1) You can augment bone (GBR), wait for bone to heal then place implant. This would be the most predictable.
2) Place your implant and augment the fenestration defect/exposed apical implant thread with bone/membrane (GBR) at time of placement.
3) As you stated, you can also split the ridge and expand the bone with an osteotome or chisel, then place an implant.
pisitroj
9/26/2011
use piezosurgery deep about 7 mm. bone expand, implantation. bone augmen la aspect.pisitroj
Dr. B
9/26/2011
John Kong is correct. I'd try to place implant and graft at the same time. Inform pt. that you may not be able to and that grafting may need to be done first.
Dr. JS
9/26/2011
Question.
If that is a cross-section of the #8-9 area, that small portion of bone to the posterior looks like part of the palate, in which case we are looking at the incisive foramen. I'd like to see a few slices mesial and distal to the one you have there and see what the ridge looks like.
John Manuel DDS
9/27/2011
Great call, Dr. JS...
John
SG
9/27/2011
The only thing that I would add to the previous comments is that you really want to have at least 2 mm of bone buccal to the fixture.
Kaz
9/27/2011
The easiest and most predictable way to handle this would be to use osteotomes to manipulate the bone. The diameter of the implant would be determined by the M-D width of the space. If you have an 8mm space, you could place a 5x 17mm Tatum Tapered implant with minimal problems.
ERIC DEBBANE , DDS
9/27/2011
As previuosly mentioned , grafting the site first in this case is probably the safest and most predictable way of doing this case . The grafting is quite simple with a super prognosis after 4-5 months . You can easily gain 2-3 mm of bone in the middle section . i would then go for an implant of no more than 3.5 mm diameter . i think the research is now showing that thinner implants are better for the maintenance of the buccal plate and healthier tissue. Otherwise go for the expansion after a pilot drill using osteotomes or the Meisenger expanders ( Even better ) . This area can easily be expanded . Again try to expand only enough to get a 3.5 mm diameter implant in.Good luck .
Dr TC
9/27/2011
I agree with JS regarding the incisive foramen - distal to this is plenty of bone. However, given the measurements shown, the 'narrowing' is about 15mm apical to the crest. If you cannot place more distally than at this slice, just use a 12mm (x 3.5 or 4.0) and you'll have no problems.

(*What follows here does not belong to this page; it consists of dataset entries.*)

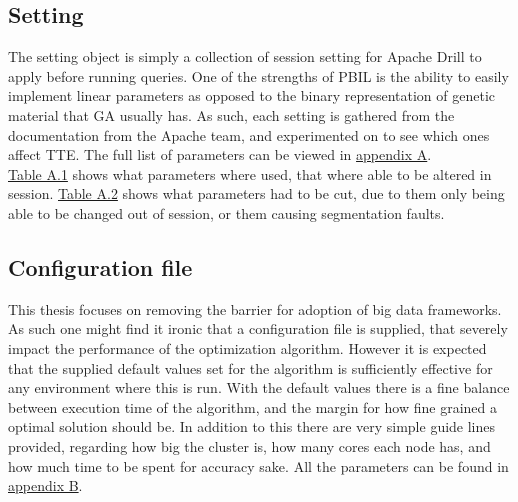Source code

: \documentclass[a4paper,english]{report}
\begin{document}
		\subsection{Setting}
		The setting object is simply a collection of session setting for Apache Drill to apply before running queries. One of the strengths of PBIL is the ability to easily implement linear parameters as opposed to the binary representation of genetic material that GA usually has. As such, each setting is gathered from the documentation from the Apache team, and experimented on to see which ones affect TTE. The full list of parameters can be viewed in \hyperref[system_params]{appendix A}. \\ \hyperref[table:added_params]{Table A.1} shows what parameters where used, that where able to be altered in session. \hyperref[table:removed_params]{Table A.2} shows what parameters had to be cut, due to them only being able to be changed out of session, or them causing segmentation faults. 
		\subsection{Configuration file}
		This thesis focuses on removing the barrier for adoption of big data frameworks. As such one might find it ironic that a configuration file is supplied, that severely impact the performance of the optimization algorithm. However it is expected that the supplied default values set for the algorithm is sufficiently effective for any environment where this is run. With the default values there is a fine balance between execution time of the algorithm, and the margin for how fine grained a optimal solution should be. In addition to this there are very simple guide lines provided, regarding how big the cluster is, how many cores each node has, and how much time to be spent for accuracy sake. All the parameters can be found in \hyperref[table:conf_params]{appendix B}.
		\clearpage
\end{document}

Incidentally, I believe the need for minimum 2mm bone labially really only applies to the gingival area, where you need bone to support soft tissues. If an implant has less near the apical area there will not be a problem unless a fenestration occurs (and even some of these are asymptomatic.
dr. bob
9/27/2011
Looks like plenty of bone for a 3mm X 17mm MILO implant. Could be placed in the same way as a mini implant in bone like this (no osteotomy like a 2.5mm mini implant). Could even be loaded with a temp crown to contour of the gingiva in preparation for the final restoration. No graft needed.
Baker vinci
9/27/2011
Splitting the ridge for a single tooth is impractical. This is why nobel or whoever invented the tapered implant , or one of the reasons. I agree with placing implant and augmenting the fenestration with gtr. Primary closure in this case is a big no no, In my opinion. Use real bone please. You need two thimbles full of morsalized bone max. . Pretty simple, thank god for cbct tech.. Bvinci
OMS resident
9/28/2011
BV, as a novise I just wondered if you could list some pros/cons wether to close this primarily or not?
John Manuel, DDS
9/28/2011
Assuming there were no incisive canal, this is a standard place and graft simultaneously for the Bicon system.
Pull a flap from just palatal to the crest down Buccally and flared base, place implant size that does not violate the crest width while having the Buccal flap tied out of the way. Small vent holes in the depth of the cortical plate each side of the Buccal perforation where that boney depression sits, then close with or without resorbable collagen membrane.
Salvage pt's bone, without saline contamination/dilution, vigorously whip that into Synthograft with pt's blood from socket. A localized, deep depressed site with tight periosteum surrounding could hold graft in place without the collagen membrane. If worry of membrane migration, stitch it to peristeum at base of flap with 5-0 chromic gut.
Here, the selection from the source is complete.